Dataset excerpts Block Start
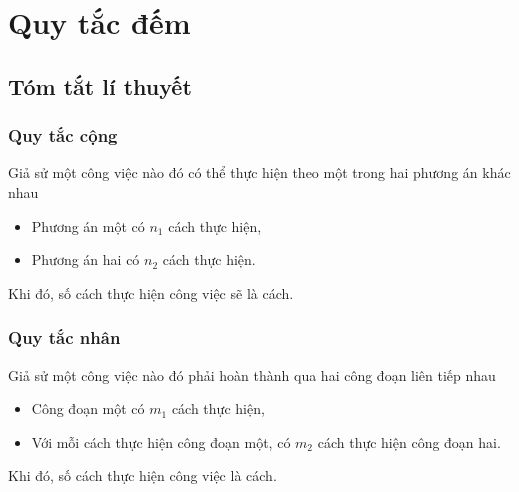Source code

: \setcounter{section}{0}
\setcounter{dang}{0}
\section{Quy tắc đếm}
\subsection{Tóm tắt lí thuyết}
\subsubsection{Quy tắc cộng}
Giả sử một công việc nào đó có thể thực hiện theo một trong hai phương án khác nhau
\begin{itemize}
\item Phương án một có $n_1$ cách thực hiện,
\item Phương án hai có $n_2$ cách thực hiện.
\end{itemize}
Khi đó, số cách thực hiện công việc sẽ là  cách.
\subsubsection{Quy tắc nhân}
Giả sử một công việc nào đó phải hoàn thành qua hai công đoạn liên tiếp nhau
\begin{itemize}
\item Công đoạn một có $m_1$ cách thực hiện,
\item Với mỗi cách thực hiện công đoạn một, có $m_2$ cách thực hiện công đoạn hai.
\end{itemize}
Khi đó, số cách thực hiện công việc là  cách.

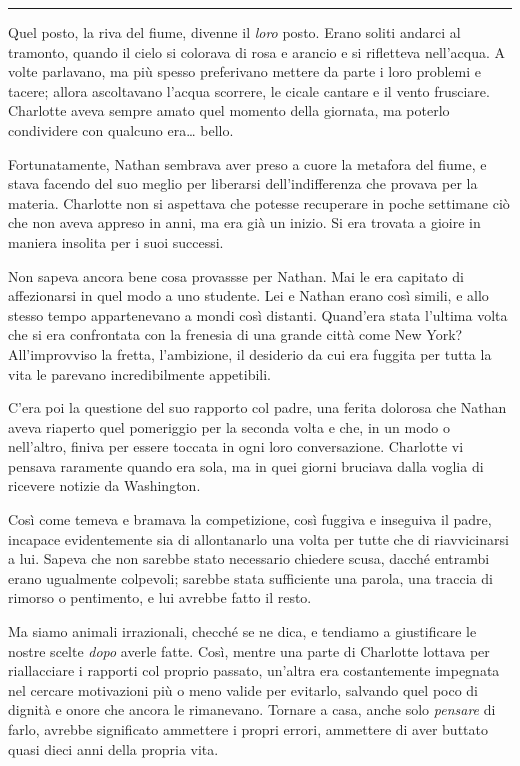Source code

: \documentclass[a4paper,oneside,11pt]{memoir}
\begin{document}
\plainbreak{1}

Quel posto, la riva del fiume, divenne il \emph{loro} posto. Erano soliti
andarci al tramonto, quando il cielo si colorava di rosa e arancio e si
rifletteva nell'acqua. A volte parlavano, ma più spesso preferivano mettere da
parte i loro problemi e tacere; allora ascoltavano l'acqua scorrere, le cicale
cantare e il vento frusciare. Charlotte aveva sempre amato quel momento della
giornata, ma poterlo condividere con qualcuno era\dots{} bello.

Fortunatamente, Nathan sembrava aver preso a cuore la metafora del fiume, e
stava facendo del suo meglio per liberarsi dell'indifferenza che provava per la
materia. Charlotte non si aspettava che potesse recuperare in poche settimane
ciò che non aveva appreso in anni, ma era già un inizio. Si era trovata a gioire
in maniera insolita per i suoi successi.

Non sapeva ancora bene cosa provassse per Nathan. Mai le era capitato di
affezionarsi in quel modo a uno studente. Lei e Nathan erano così simili, e allo
stesso tempo appartenevano a mondi così distanti. Quand'era stata l'ultima volta
che si era confrontata con la frenesia di una grande città come New York?
All'improvviso la fretta, l'ambizione, il desiderio da cui era fuggita per tutta
la vita le parevano incredibilmente appetibili.

C'era poi la questione del suo rapporto col padre, una ferita dolorosa che
Nathan aveva riaperto quel pomeriggio per la seconda volta e che, in un modo o
nell'altro, finiva per essere toccata in ogni loro conversazione. Charlotte vi
pensava raramente quando era sola, ma in quei giorni bruciava dalla voglia di
ricevere notizie da Washington.

Così come temeva e bramava la competizione, così fuggiva e inseguiva il padre,
incapace evidentemente sia di allontanarlo una volta per tutte che di
riavvicinarsi a lui. Sapeva che non sarebbe stato necessario chiedere scusa,
dacché entrambi erano ugualmente colpevoli; sarebbe stata sufficiente una
parola, una traccia di rimorso o pentimento, e lui avrebbe fatto il resto.

Ma siamo animali irrazionali, checché se ne dica, e tendiamo a giustificare le
nostre scelte \emph{dopo} averle fatte. Così, mentre una parte di Charlotte
lottava per riallacciare i rapporti col proprio passato, un'altra era
costantemente impegnata nel cercare motivazioni più o meno valide per evitarlo,
salvando quel poco di dignità e onore che ancora le rimanevano. Tornare a casa,
anche solo \emph{pensare} di farlo, avrebbe significato ammettere i propri
errori, ammettere di aver buttato quasi dieci anni della propria vita.
\end{document}
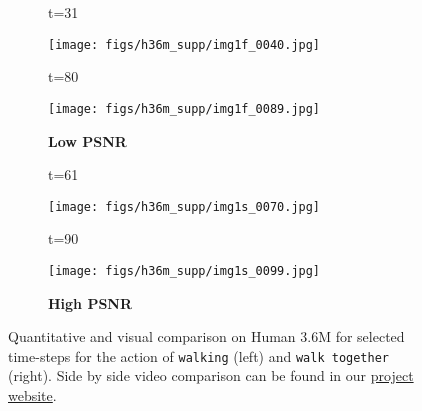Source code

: \documentclass{article}
\begin{document}
\begin{appendix}
\begin{figure}[htb!]
    \centering
    \begin{subfigure}{0.40\linewidth}
        \caption*{t=31}
        \vspace{-9pt}
	    \texttt{[image: figs/h36m\_supp/img1f\_0040.jpg]}
  		\caption*{t=80}
        \vspace{-9pt}
  		\texttt{[image: figs/h36m\_supp/img1f\_0089.jpg]}
  		\caption*{\textbf{Low PSNR}}
	\end{subfigure}
	\hspace{10pt}
    \begin{subfigure}{0.40\linewidth}
        \caption*{t=61}
        \vspace{-9pt}
	    \texttt{[image: figs/h36m\_supp/img1s\_0070.jpg]}
  		\caption*{t=90}
        \vspace{-9pt}
  		\texttt{[image: figs/h36m\_supp/img1s\_0099.jpg]}
  		\caption*{\textbf{High PSNR}}
	\end{subfigure}
	\vspace{-.3cm}
    \caption{Quantitative and visual comparison on Human 3.6M for selected time-steps for the action of \texttt{walking} (left) and \texttt{walk together} (right). Side by side video comparison can be found in our \href{https://goo.gl/U7UOfy}{project website}.}
\label{fig:h36mbad1}
\vspace{-40pt}
\end{figure}


\end{appendix}
\end{document}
Dataset excerpts Block End
Work to be completed
A word-for-word copy of the records is required. Leave out every picture.

Output of the exercise
Source code

: \setcounter{section}{0}
\setcounter{dang}{0}
\section{Quy tắc đếm}
\subsection{Tóm tắt lí thuyết}
\subsubsection{Quy tắc cộng}
Giả sử một công việc nào đó có thể thực hiện theo một trong hai phương án khác nhau
\begin{itemize}
\item Phương án một có $n_1$ cách thực hiện,
\item Phương án hai có $n_2$ cách thực hiện.
\end{itemize}
Khi đó, số cách thực hiện công việc sẽ là  cách.
\subsubsection{Quy tắc nhân}
Giả sử một công việc nào đó phải hoàn thành qua hai công đoạn liên tiếp nhau
\begin{itemize}
\item Công đoạn một có $m_1$ cách thực hiện,
\item Với mỗi cách thực hiện công đoạn một, có $m_2$ cách thực hiện công đoạn hai.
\end{itemize}
Khi đó, số cách thực hiện công việc là  cách.

Source code

: \documentclass[a4paper,oneside,11pt]{memoir}
\begin{document}
\plainbreak{1}

Quel posto, la riva del fiume, divenne il \emph{loro} posto. Erano soliti
andarci al tramonto, quando il cielo si colorava di rosa e arancio e si
rifletteva nell'acqua. A volte parlavano, ma più spesso preferivano mettere da
parte i loro problemi e tacere; allora ascoltavano l'acqua scorrere, le cicale
cantare e il vento frusciare. Charlotte aveva sempre amato quel momento della
giornata, ma poterlo condividere con qualcuno era\dots{} bello.

Fortunatamente, Nathan sembrava aver preso a cuore la metafora del fiume, e
stava facendo del suo meglio per liberarsi dell'indifferenza che provava per la
materia. Charlotte non si aspettava che potesse recuperare in poche settimane
ciò che non aveva appreso in anni, ma era già un inizio. Si era trovata a gioire
in maniera insolita per i suoi successi.

Non sapeva ancora bene cosa provassse per Nathan. Mai le era capitato di
affezionarsi in quel modo a uno studente. Lei e Nathan erano così simili, e allo
stesso tempo appartenevano a mondi così distanti. Quand'era stata l'ultima volta
che si era confrontata con la frenesia di una grande città come New York?
All'improvviso la fretta, l'ambizione, il desiderio da cui era fuggita per tutta
la vita le parevano incredibilmente appetibili.

C'era poi la questione del suo rapporto col padre, una ferita dolorosa che
Nathan aveva riaperto quel pomeriggio per la seconda volta e che, in un modo o
nell'altro, finiva per essere toccata in ogni loro conversazione. Charlotte vi
pensava raramente quando era sola, ma in quei giorni bruciava dalla voglia di
ricevere notizie da Washington.

Così come temeva e bramava la competizione, così fuggiva e inseguiva il padre,
incapace evidentemente sia di allontanarlo una volta per tutte che di
riavvicinarsi a lui. Sapeva che non sarebbe stato necessario chiedere scusa,
dacché entrambi erano ugualmente colpevoli; sarebbe stata sufficiente una
parola, una traccia di rimorso o pentimento, e lui avrebbe fatto il resto.

Ma siamo animali irrazionali, checché se ne dica, e tendiamo a giustificare le
nostre scelte \emph{dopo} averle fatte. Così, mentre una parte di Charlotte
lottava per riallacciare i rapporti col proprio passato, un'altra era
costantemente impegnata nel cercare motivazioni più o meno valide per evitarlo,
salvando quel poco di dignità e onore che ancora le rimanevano. Tornare a casa,
anche solo \emph{pensare} di farlo, avrebbe significato ammettere i propri
errori, ammettere di aver buttato quasi dieci anni della propria vita.
\end{document}
Source code

: \documentclass{article}
\begin{document}
\begin{appendix}
\begin{figure}[htb!]
    \centering
    \begin{subfigure}{0.40\linewidth}
        \caption*{t=31}
        \vspace{-9pt}
	    \texttt{[image: figs/h36m\_supp/img1f\_0040.jpg]}
  		\caption*{t=80}
        \vspace{-9pt}
  		\texttt{[image: figs/h36m\_supp/img1f\_0089.jpg]}
  		\caption*{\textbf{Low PSNR}}
	\end{subfigure}
	\hspace{10pt}
    \begin{subfigure}{0.40\linewidth}
        \caption*{t=61}
        \vspace{-9pt}
	    \texttt{[image: figs/h36m\_supp/img1s\_0070.jpg]}
  		\caption*{t=90}
        \vspace{-9pt}
  		\texttt{[image: figs/h36m\_supp/img1s\_0099.jpg]}
  		\caption*{\textbf{High PSNR}}
	\end{subfigure}
	\vspace{-.3cm}
    \caption{Quantitative and visual comparison on Human 3.6M for selected time-steps for the action of \texttt{walking} (left) and \texttt{walk together} (right). Side by side video comparison can be found in our \href{https://goo.gl/U7UOfy}{project website}.}
\label{fig:h36mbad1}
\vspace{-40pt}
\end{figure}


\end{appendix}
\end{document}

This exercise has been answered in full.